Irritierend ist am Fall Bryant nicht das Delikt, sondern der Angeklagte. Mit 24 Jahren hat Bryant schon drei Titel gewonnen, war fünfmal nominiert für das All Star Team, und laut einer Umfrage unter Teenagern wird er als Vorbild nur von Lehrern und Eltern übertroffen. Nike verpflichtete Bryant kürzlich für 45 Millionen Dollar, weitere Sponsoren sind Coca Cola und McDonalds. Paul Swangard, ein Marketingexperte der University of Oregon, sagt: „Mit 100 Stundenkilometern war er auf dem Highway unterwegs und plötzlich kommt eine Kurve.“

Die Liste derer, die das Image ihrer Sportart demoliert haben, ist lang. Der Footballspieler Ray Lewis zum Beispiel stand wegen Mordverdachts vor Gericht; sein Kollege Ray Carruth wurde verurteilt, weil er einen Killer auf seine schwangere Freundin angesetzt hatte. Baseballspieler, die ihre Frauen verprügeln, gehören in den USA zur Tagesordnung. Erst am Dienstag wurde bekannt, dass sich der russische Eishockeyspieler Roman Liaschenko, Reservist der New York Rangers, während seines Urlaubs in der Türkei erhängt hat. Vor elf Jahren erschütterte der Drogentod des erst 27-jährigen John Kordic von den Quebec Nordiques die National Hockey League. Und wenn es um die NBA geht, weiß man gar nicht, wo man anfangen soll: Vielleicht bei der Klage von Starspieler Karl Malone, dass zwei Drittel seiner Kollegen Drogen nehmen würden? Malone scheint nicht so falsch zu liegen, erst am Dienstag wurde ein NBA-Spieler mit 40 Gramm Marihuana erwischt.

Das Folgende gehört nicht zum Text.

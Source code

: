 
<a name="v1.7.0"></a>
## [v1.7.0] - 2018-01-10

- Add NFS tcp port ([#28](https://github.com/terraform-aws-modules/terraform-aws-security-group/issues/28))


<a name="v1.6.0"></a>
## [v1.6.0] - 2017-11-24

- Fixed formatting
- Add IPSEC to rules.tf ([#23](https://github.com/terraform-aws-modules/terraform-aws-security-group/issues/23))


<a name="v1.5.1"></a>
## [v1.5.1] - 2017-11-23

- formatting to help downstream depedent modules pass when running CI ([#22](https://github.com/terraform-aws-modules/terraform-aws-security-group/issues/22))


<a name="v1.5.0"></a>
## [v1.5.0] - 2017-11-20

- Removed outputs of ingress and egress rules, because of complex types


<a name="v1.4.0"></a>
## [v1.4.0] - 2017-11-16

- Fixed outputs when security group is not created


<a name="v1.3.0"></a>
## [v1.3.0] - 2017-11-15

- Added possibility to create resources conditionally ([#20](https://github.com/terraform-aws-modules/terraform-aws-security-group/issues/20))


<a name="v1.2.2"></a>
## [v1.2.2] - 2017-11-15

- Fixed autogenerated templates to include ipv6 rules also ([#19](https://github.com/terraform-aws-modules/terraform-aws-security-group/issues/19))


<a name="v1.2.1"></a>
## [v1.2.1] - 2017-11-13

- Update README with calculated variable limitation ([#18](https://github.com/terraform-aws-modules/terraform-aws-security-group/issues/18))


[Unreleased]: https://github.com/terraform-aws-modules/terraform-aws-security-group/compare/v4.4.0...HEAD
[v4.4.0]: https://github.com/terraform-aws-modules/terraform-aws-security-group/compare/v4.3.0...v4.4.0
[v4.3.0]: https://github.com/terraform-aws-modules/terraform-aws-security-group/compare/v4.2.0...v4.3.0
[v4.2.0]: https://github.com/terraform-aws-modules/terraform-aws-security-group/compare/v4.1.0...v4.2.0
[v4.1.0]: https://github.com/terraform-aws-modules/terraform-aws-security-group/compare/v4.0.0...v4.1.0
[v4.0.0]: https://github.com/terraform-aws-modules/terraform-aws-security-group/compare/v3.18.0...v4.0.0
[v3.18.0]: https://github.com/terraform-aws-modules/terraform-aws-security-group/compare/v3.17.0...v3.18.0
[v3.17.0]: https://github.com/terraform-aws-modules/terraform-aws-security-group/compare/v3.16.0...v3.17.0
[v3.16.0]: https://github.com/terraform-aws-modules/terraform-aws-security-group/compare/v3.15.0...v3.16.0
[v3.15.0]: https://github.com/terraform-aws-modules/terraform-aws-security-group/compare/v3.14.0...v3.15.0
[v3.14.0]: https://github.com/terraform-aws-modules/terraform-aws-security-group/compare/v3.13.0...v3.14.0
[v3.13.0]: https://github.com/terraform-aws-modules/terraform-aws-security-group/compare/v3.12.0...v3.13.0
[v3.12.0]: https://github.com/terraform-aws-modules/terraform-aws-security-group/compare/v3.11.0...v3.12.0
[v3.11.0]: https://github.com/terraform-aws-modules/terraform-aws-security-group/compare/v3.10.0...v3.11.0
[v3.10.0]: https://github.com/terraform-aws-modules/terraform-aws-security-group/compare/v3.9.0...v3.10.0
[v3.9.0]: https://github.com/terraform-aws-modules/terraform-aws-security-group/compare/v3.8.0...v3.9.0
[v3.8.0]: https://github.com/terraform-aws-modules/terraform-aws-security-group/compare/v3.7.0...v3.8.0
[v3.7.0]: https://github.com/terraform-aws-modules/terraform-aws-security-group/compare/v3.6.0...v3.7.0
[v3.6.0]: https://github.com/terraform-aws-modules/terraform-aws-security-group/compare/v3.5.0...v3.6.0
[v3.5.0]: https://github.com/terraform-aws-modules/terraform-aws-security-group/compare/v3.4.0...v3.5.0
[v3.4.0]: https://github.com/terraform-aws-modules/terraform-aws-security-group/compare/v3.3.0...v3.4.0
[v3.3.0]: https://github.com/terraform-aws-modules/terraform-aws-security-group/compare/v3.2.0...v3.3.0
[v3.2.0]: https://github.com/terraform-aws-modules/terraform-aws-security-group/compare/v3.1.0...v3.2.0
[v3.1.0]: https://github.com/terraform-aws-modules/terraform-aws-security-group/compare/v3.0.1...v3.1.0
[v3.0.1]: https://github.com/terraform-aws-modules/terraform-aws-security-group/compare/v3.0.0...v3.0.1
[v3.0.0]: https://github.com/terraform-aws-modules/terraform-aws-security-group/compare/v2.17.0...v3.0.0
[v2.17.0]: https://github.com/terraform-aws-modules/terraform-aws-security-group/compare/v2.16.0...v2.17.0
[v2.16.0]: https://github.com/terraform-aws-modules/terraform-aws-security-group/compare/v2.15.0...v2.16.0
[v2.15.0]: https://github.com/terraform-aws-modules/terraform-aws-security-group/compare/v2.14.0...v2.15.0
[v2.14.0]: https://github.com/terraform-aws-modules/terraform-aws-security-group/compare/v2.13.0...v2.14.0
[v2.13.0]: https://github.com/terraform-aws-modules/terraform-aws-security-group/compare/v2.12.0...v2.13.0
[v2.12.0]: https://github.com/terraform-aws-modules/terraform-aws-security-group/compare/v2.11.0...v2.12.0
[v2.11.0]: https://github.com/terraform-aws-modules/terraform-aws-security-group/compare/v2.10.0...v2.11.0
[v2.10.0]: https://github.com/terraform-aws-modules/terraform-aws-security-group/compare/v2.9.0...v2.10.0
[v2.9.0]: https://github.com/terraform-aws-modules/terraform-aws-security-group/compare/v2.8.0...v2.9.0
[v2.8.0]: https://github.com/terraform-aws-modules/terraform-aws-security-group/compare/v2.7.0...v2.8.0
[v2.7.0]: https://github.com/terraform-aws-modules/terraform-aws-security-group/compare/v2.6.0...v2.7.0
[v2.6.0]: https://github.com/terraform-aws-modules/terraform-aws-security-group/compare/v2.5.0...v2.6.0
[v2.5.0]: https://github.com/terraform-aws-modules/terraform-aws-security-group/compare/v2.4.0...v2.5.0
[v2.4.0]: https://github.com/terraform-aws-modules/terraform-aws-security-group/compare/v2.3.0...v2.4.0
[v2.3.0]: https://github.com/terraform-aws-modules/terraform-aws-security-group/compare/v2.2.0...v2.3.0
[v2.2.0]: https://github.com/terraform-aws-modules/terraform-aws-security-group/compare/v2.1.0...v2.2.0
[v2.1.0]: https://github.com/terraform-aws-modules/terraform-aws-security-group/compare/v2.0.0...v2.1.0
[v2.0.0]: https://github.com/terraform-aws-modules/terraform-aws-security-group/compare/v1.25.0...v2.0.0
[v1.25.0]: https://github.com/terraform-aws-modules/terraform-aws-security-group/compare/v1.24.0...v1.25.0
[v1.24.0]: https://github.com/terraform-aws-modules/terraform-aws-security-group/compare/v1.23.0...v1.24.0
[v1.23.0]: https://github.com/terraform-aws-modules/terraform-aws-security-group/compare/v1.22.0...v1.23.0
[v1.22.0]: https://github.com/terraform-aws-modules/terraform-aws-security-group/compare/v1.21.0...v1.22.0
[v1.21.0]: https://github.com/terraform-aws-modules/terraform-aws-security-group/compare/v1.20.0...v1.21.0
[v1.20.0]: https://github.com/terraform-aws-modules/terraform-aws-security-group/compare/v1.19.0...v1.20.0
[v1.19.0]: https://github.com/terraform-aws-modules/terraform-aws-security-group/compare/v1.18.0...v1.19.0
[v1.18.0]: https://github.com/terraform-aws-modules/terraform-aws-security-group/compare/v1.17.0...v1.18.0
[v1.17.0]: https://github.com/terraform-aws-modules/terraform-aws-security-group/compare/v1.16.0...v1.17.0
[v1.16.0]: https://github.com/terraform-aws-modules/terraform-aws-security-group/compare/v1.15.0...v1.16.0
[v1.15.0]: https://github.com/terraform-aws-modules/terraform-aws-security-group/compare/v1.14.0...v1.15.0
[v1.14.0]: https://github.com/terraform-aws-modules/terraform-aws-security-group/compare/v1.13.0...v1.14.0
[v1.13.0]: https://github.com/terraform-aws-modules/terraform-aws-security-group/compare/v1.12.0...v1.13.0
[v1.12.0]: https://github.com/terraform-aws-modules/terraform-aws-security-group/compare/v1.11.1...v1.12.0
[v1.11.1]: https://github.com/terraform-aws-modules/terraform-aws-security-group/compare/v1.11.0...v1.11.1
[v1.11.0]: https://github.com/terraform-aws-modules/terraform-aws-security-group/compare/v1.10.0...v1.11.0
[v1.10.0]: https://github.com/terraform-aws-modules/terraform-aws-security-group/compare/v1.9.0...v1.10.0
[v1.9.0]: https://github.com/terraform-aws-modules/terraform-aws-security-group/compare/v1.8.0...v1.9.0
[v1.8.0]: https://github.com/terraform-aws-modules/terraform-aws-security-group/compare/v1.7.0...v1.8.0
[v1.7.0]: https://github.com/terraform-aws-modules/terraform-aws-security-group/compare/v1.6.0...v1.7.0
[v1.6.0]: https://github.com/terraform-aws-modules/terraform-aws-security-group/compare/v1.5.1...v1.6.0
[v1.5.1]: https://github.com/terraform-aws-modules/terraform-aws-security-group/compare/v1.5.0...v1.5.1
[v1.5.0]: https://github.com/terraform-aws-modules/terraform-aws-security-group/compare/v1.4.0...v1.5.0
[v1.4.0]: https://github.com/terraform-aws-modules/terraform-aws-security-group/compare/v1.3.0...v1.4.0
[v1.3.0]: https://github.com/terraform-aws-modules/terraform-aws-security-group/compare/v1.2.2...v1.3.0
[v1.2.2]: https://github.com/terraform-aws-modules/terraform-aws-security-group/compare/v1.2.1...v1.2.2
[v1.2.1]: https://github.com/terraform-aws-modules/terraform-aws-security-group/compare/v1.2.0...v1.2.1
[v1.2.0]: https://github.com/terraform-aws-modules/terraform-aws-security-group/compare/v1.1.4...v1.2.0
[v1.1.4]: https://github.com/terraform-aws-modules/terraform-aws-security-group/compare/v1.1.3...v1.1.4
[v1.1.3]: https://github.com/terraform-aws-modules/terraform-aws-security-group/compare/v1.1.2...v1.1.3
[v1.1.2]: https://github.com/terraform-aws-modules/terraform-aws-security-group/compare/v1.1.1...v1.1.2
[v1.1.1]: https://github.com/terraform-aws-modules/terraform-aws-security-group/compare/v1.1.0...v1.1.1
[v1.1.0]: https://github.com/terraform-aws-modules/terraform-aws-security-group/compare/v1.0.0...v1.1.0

Autogramme für die Richter

Die Stars werden trotz ihrer Vergehen bevorzugt behandelt. Selbst Richter haben sich von Athleten nach deren Freispruch schon Autogramme geben lassen. Der amerikanische Profisport scheint sich mit den Manieren seiner Helden abgefunden zu haben, ja er schlägt mitunter sogar Profit daraus. Alan Iverson vom Basketballteam Philadelphia 76ers wird gerade wegen seines Hangs zu außergewöhnlichem Freizeitverhalten – zuletzt jagte er bewaffnet seine nackte Frau aus dem Haus – von einem Sportschuhhersteller gut bezahlt. Die Kids in den Ghettos kaufen seine Sneakers. Sportartikelhersteller Reebok warb einmal mit Basketballer Latrell Sprewell, der seinen Trainer gewürgt hatte, auf einem Poster. Der Slogan auf dem Bild lautete: „Ich bin der amerikanische Traum.“ Eine Werbung mit dem Widerspruch – Sprewell ist sozusagen der amerikanische Albtraum oder das Gegenteil von dem, was Bryant bislang verkörperte.

Sollten sich jedoch die Vorwürfe gegen Kobe Bryant erhärten und der Saubermann des amerikanischen Profisports verurteilt werden, wird interessant sein, wie die Öffentlichkeit damit umgeht. Dass Bryants Reputation leiden könnte, daran glaubt der Manager eines NBA-Teams, der anonym bleiben will, allerdings nicht: „Michael Jordan hat doch auch immer noch hohes Ansehen, obwohl bekannt wurde, dass er eine Geliebte hatte.“

Wer weiß, vielleicht profitiert Bryant sogar von seinem lädierten Image – so makaber das auch sein mag: Denn gerade die Glaubwürdigkeit der Straße hat Bryant bislang gefehlt, Bryant war den Kids einfach nicht böse genug – weshalb Sportartikelhersteller Adidas auch unlängst mangels üppiger Umsätze einen Werbevertrag mit dem Basketballstar auflöste.